__Available data__
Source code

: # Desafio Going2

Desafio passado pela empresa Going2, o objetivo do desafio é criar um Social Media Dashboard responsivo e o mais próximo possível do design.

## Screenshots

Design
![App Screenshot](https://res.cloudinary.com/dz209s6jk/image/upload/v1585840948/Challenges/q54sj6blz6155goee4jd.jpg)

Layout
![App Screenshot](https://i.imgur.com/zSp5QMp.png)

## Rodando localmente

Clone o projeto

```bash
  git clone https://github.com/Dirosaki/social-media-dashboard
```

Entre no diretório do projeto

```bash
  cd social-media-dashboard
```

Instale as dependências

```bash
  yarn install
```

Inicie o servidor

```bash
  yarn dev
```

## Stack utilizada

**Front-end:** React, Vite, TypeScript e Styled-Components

* * *

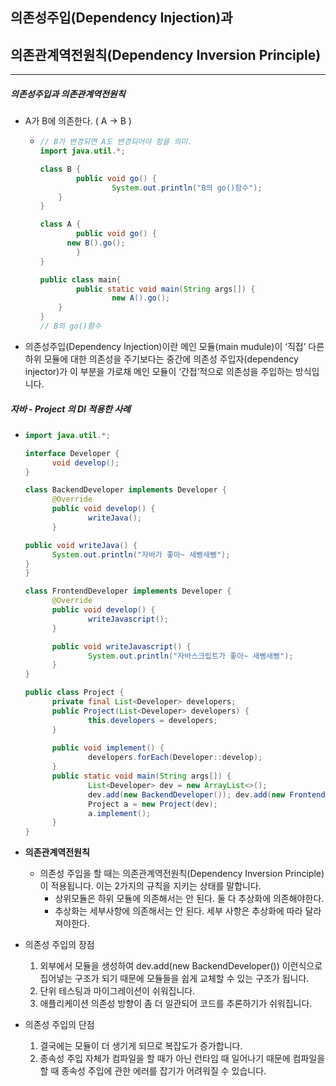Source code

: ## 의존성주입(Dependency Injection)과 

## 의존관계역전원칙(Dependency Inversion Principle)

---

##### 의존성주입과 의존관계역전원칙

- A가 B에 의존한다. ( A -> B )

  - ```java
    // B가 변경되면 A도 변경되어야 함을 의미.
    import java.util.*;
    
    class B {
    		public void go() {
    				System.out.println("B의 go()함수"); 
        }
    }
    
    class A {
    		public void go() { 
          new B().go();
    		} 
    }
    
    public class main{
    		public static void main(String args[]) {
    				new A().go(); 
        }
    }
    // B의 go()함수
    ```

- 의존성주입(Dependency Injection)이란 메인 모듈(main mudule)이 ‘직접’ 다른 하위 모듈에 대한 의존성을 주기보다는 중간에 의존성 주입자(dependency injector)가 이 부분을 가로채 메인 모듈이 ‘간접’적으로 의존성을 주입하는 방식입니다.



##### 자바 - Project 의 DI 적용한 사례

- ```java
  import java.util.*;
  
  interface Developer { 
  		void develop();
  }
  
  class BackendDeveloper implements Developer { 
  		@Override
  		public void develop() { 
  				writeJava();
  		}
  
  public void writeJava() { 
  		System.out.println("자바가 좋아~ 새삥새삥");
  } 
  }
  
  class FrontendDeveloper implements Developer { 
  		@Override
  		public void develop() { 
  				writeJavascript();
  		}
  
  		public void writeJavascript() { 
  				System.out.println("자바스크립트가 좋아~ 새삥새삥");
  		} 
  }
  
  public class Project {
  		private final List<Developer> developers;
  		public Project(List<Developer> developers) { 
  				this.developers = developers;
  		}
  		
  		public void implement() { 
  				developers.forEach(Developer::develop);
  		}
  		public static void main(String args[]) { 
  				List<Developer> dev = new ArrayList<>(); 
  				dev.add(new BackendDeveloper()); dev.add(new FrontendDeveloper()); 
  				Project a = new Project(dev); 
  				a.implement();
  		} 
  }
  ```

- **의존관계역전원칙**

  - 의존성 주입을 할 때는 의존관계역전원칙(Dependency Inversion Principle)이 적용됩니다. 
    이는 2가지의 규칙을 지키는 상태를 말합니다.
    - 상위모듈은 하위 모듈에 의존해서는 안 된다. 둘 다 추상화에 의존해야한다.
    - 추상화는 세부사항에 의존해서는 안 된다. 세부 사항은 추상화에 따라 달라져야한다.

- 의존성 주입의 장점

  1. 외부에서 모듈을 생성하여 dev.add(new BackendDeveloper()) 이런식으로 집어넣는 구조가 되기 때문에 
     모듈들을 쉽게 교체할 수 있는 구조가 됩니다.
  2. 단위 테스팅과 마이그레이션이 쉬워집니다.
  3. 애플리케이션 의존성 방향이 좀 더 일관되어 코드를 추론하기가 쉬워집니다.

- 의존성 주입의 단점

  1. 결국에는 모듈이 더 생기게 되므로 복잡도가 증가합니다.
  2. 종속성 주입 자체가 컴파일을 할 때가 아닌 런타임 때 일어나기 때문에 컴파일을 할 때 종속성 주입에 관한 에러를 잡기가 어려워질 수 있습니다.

__Problem__
Say how many lines in the entries contain the string "https", and leave out everything else.

__Task result__
3